:: Listed entries ::
◇ ◇ ◇ ◇

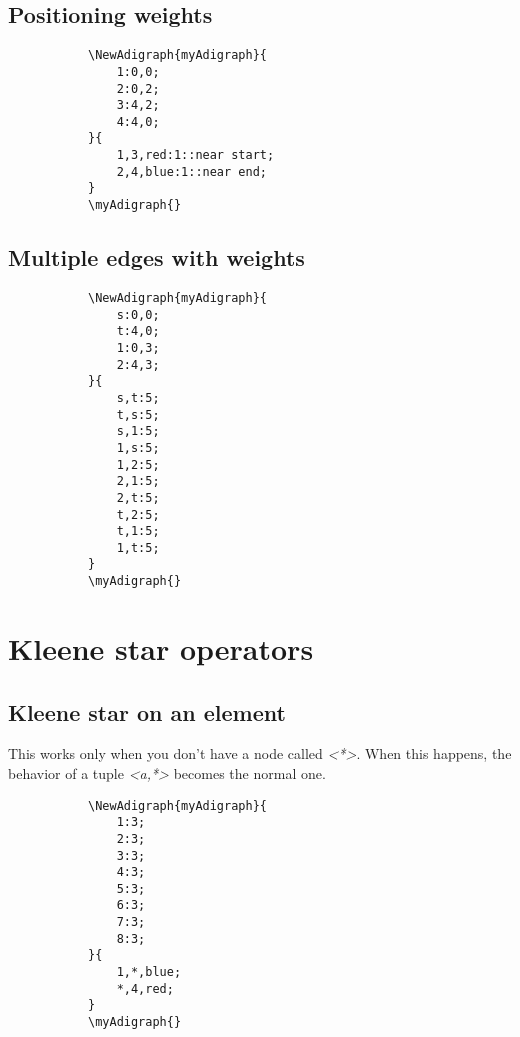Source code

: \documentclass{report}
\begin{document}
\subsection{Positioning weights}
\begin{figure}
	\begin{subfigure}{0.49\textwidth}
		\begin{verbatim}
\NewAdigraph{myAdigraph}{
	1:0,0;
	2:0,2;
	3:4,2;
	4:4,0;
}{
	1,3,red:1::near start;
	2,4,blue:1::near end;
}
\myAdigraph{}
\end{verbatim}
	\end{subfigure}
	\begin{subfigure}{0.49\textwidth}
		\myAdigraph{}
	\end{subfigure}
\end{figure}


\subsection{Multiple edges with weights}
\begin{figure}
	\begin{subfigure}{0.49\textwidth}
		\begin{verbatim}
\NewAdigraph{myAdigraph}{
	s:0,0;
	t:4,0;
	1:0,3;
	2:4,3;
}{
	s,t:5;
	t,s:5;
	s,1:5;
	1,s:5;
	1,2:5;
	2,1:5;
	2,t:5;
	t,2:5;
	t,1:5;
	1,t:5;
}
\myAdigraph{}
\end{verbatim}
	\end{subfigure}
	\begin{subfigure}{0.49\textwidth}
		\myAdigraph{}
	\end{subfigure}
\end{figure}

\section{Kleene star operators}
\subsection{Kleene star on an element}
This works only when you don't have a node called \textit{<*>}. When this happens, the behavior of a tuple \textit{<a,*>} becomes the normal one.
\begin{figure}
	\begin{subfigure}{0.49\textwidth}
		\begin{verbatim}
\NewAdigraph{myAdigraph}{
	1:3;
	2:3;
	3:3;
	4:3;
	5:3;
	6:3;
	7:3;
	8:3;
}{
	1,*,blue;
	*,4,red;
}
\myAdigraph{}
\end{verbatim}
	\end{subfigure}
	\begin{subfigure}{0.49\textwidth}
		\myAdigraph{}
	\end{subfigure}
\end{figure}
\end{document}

◇ ◇ ◇ ◇

:: Task directions ::
The lines above should be transcribed exactly, with every image removed.

:: Exercise answer ::
Source code

: \documentclass{report}
\begin{document}
\subsection{Positioning weights}
\begin{figure}
	\begin{subfigure}{0.49\textwidth}
		\begin{verbatim}
\NewAdigraph{myAdigraph}{
	1:0,0;
	2:0,2;
	3:4,2;
	4:4,0;
}{
	1,3,red:1::near start;
	2,4,blue:1::near end;
}
\myAdigraph{}
\end{verbatim}
	\end{subfigure}
	\begin{subfigure}{0.49\textwidth}
		\myAdigraph{}
	\end{subfigure}
\end{figure}


\subsection{Multiple edges with weights}
\begin{figure}
	\begin{subfigure}{0.49\textwidth}
		\begin{verbatim}
\NewAdigraph{myAdigraph}{
	s:0,0;
	t:4,0;
	1:0,3;
	2:4,3;
}{
	s,t:5;
	t,s:5;
	s,1:5;
	1,s:5;
	1,2:5;
	2,1:5;
	2,t:5;
	t,2:5;
	t,1:5;
	1,t:5;
}
\myAdigraph{}
\end{verbatim}
	\end{subfigure}
	\begin{subfigure}{0.49\textwidth}
		\myAdigraph{}
	\end{subfigure}
\end{figure}

\section{Kleene star operators}
\subsection{Kleene star on an element}
This works only when you don't have a node called \textit{<*>}. When this happens, the behavior of a tuple \textit{<a,*>} becomes the normal one.
\begin{figure}
	\begin{subfigure}{0.49\textwidth}
		\begin{verbatim}
\NewAdigraph{myAdigraph}{
	1:3;
	2:3;
	3:3;
	4:3;
	5:3;
	6:3;
	7:3;
	8:3;
}{
	1,*,blue;
	*,4,red;
}
\myAdigraph{}
\end{verbatim}
	\end{subfigure}
	\begin{subfigure}{0.49\textwidth}
		\myAdigraph{}
	\end{subfigure}
\end{figure}
\end{document}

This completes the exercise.